▸ **PROBLEM**: Check every line of the data and copy the ones where "indicates" appears.

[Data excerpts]
# # # #

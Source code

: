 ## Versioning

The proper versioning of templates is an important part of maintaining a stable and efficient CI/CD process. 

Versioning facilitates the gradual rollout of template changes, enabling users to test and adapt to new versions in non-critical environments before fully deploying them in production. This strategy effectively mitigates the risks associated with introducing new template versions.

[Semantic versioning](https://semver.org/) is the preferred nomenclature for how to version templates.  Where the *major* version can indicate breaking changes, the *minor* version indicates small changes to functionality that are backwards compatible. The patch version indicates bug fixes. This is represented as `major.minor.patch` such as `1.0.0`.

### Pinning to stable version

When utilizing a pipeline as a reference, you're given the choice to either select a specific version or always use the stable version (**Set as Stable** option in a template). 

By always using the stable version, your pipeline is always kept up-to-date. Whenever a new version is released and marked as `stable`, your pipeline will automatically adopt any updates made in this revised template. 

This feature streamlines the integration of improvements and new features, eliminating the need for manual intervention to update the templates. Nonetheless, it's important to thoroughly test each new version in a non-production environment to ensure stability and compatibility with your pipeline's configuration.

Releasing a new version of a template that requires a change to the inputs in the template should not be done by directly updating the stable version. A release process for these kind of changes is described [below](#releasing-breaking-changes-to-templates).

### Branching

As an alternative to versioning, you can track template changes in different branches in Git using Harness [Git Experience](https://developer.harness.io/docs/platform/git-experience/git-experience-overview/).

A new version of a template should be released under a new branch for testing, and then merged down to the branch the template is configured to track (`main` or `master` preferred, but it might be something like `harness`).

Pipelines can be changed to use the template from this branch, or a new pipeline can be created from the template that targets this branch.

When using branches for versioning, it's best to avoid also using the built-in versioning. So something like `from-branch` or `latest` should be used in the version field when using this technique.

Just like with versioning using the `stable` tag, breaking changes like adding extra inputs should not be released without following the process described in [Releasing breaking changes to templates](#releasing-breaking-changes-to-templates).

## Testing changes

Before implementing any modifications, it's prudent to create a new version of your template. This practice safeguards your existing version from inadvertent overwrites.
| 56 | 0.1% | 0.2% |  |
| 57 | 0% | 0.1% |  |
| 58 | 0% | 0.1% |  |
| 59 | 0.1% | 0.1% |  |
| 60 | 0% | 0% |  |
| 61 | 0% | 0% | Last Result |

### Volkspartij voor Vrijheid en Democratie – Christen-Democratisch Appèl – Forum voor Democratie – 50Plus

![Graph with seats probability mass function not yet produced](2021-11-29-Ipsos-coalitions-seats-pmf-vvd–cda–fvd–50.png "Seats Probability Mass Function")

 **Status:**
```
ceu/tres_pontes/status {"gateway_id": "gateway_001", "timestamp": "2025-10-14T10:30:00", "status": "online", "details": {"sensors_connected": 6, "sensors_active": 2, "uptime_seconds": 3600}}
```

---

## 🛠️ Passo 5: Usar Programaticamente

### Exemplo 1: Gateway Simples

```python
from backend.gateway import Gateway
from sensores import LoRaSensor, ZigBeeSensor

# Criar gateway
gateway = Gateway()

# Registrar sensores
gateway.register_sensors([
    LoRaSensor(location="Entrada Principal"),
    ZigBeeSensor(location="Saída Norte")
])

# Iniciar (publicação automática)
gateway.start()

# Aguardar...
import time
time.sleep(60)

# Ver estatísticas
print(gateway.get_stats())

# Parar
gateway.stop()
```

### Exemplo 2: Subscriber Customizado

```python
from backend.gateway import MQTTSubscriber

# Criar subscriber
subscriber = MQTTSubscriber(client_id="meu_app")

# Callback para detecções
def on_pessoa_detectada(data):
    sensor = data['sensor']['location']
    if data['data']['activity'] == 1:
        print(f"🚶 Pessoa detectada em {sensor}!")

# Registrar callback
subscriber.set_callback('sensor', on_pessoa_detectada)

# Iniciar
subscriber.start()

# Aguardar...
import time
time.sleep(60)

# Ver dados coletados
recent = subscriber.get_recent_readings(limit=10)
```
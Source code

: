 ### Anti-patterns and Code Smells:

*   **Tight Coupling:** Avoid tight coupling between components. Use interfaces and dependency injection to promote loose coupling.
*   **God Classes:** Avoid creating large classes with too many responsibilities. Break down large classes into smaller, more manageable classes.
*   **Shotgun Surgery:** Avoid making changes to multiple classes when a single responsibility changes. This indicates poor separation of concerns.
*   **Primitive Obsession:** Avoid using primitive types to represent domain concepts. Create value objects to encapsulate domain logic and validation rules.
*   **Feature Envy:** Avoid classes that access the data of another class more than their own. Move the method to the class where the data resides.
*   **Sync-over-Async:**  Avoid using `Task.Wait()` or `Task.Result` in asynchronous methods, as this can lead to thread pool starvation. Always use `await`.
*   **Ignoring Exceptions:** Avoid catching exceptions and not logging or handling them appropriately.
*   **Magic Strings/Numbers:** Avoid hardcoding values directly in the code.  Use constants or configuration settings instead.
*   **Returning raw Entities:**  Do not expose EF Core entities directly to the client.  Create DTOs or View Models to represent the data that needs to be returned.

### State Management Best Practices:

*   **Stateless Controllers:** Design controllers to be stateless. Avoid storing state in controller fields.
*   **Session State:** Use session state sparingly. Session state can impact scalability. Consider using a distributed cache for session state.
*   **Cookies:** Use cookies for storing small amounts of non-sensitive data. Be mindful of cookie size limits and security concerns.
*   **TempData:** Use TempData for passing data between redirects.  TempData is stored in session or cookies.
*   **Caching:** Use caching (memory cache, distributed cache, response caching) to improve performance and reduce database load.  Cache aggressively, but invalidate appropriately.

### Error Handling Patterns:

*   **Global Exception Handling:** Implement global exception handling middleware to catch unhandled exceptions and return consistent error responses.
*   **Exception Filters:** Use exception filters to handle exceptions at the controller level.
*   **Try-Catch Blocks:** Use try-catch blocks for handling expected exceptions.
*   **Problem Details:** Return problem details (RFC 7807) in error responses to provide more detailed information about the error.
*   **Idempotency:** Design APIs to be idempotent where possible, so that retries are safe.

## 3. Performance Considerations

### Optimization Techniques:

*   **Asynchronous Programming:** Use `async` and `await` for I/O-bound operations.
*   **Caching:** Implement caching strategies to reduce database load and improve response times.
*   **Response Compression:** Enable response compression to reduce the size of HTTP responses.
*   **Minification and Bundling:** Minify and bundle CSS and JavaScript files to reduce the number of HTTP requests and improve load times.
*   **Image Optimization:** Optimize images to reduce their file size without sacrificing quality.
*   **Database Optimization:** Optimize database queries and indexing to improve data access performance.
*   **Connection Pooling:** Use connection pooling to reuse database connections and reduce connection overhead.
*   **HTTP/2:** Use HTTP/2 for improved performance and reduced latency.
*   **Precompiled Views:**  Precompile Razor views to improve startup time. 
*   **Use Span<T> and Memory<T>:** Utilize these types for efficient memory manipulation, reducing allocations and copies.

# # # #

▸ **REPLY TO THE EXERCISE**:
[Semantic versioning](https://semver.org/) is the preferred nomenclature for how to version templates.  Where the *major* version can indicate breaking changes, the *minor* version indicates small changes to functionality that are backwards compatible. The patch version indicates bug fixes. This is represented as `major.minor.patch` such as `1.0.0`.
*   **Shotgun Surgery:** Avoid making changes to multiple classes when a single responsibility changes. This indicates poor separation of concerns.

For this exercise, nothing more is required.